Task goal:
Using the records that follow, count the lines containing the word "github" and give that number only.

--- START ---

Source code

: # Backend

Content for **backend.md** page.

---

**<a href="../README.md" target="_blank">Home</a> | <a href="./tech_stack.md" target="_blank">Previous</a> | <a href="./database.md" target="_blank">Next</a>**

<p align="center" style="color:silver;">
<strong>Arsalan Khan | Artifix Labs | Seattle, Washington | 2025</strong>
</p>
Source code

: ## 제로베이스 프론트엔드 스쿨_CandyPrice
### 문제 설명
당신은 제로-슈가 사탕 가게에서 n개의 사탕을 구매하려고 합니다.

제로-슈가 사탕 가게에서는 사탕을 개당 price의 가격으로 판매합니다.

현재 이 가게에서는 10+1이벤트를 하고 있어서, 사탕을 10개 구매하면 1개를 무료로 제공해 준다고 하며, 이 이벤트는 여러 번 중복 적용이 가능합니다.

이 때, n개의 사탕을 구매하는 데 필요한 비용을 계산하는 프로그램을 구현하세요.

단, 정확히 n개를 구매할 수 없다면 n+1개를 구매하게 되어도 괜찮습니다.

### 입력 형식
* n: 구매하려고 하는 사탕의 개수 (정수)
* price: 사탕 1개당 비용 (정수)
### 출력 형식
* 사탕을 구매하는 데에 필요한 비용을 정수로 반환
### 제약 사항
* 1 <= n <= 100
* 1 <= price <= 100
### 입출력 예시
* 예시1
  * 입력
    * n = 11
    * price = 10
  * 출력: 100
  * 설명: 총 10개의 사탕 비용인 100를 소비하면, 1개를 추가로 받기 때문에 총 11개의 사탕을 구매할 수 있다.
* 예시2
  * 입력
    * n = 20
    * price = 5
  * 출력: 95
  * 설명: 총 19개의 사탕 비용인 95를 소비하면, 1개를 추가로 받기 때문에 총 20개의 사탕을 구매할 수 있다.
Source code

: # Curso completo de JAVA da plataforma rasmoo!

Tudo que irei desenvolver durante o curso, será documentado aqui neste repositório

--- END ---
--- START ---

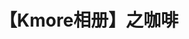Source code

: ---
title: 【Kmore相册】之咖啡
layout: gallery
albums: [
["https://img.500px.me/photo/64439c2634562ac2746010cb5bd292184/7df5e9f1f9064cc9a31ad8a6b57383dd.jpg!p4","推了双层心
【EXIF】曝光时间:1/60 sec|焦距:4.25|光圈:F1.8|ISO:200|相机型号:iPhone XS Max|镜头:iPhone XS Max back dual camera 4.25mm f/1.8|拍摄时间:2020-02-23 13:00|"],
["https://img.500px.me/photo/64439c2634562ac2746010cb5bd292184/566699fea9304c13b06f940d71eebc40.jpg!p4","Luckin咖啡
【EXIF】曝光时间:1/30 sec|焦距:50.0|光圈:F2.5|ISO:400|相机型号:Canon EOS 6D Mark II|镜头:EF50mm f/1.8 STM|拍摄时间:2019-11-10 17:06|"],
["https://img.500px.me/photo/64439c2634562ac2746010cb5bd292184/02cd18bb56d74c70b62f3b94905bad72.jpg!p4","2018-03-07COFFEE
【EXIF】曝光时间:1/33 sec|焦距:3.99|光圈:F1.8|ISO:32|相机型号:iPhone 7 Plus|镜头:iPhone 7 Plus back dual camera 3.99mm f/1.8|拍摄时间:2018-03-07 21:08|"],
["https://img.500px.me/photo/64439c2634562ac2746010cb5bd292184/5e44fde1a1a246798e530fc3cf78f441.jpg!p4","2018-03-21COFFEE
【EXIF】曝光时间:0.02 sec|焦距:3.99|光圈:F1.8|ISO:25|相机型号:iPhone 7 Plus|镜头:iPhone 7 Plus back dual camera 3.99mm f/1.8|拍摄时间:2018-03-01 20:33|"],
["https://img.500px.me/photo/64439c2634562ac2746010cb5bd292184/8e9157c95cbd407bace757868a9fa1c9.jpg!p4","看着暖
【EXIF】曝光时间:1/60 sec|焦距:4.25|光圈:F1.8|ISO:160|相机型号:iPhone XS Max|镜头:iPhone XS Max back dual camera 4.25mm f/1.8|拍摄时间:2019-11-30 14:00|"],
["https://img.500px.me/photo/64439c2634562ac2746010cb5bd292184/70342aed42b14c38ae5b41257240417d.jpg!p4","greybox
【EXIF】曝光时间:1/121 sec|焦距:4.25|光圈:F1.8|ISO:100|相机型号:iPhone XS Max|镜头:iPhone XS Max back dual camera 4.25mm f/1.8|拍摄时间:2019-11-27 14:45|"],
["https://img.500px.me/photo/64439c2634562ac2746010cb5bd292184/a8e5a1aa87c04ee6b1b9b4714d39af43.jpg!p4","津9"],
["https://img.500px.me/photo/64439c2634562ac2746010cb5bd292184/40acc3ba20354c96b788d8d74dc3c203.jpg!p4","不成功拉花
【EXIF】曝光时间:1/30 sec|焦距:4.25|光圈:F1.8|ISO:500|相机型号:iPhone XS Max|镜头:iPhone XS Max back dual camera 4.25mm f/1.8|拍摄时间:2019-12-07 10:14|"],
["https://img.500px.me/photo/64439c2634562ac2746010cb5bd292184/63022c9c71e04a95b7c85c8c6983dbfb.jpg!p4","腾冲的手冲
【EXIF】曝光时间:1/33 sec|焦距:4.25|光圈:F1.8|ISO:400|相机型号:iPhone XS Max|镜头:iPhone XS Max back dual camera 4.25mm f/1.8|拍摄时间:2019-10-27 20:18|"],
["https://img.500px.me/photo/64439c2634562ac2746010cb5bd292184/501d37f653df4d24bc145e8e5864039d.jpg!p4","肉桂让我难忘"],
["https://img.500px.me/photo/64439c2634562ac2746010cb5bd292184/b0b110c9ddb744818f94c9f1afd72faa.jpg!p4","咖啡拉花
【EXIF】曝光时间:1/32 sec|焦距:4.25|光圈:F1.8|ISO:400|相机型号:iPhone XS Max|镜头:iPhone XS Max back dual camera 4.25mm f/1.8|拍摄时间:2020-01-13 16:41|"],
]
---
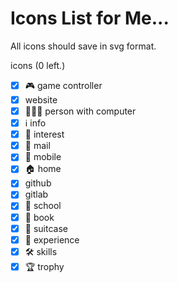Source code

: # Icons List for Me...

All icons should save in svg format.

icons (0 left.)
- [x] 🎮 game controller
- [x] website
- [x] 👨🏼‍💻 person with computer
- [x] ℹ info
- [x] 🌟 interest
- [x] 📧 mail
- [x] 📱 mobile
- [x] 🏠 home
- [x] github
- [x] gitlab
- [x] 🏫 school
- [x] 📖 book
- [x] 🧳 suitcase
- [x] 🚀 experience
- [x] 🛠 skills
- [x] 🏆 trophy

--- END ---
--- START ---

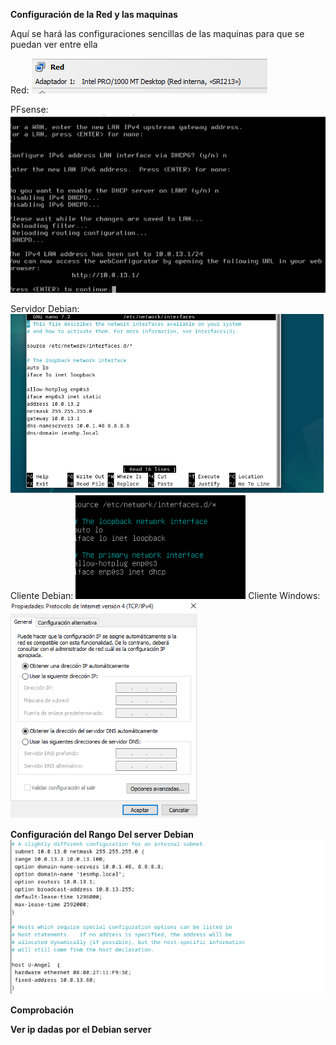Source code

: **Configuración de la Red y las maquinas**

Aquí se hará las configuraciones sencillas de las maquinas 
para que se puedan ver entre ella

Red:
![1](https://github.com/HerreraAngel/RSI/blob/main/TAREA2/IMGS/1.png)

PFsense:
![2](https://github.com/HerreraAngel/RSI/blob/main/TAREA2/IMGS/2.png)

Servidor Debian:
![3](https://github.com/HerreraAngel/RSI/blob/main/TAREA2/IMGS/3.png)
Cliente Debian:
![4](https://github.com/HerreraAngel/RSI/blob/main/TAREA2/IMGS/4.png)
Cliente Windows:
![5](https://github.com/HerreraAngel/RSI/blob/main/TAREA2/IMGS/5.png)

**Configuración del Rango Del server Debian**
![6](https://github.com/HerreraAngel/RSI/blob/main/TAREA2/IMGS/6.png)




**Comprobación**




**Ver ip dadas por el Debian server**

--- END ---

Expected answer:
7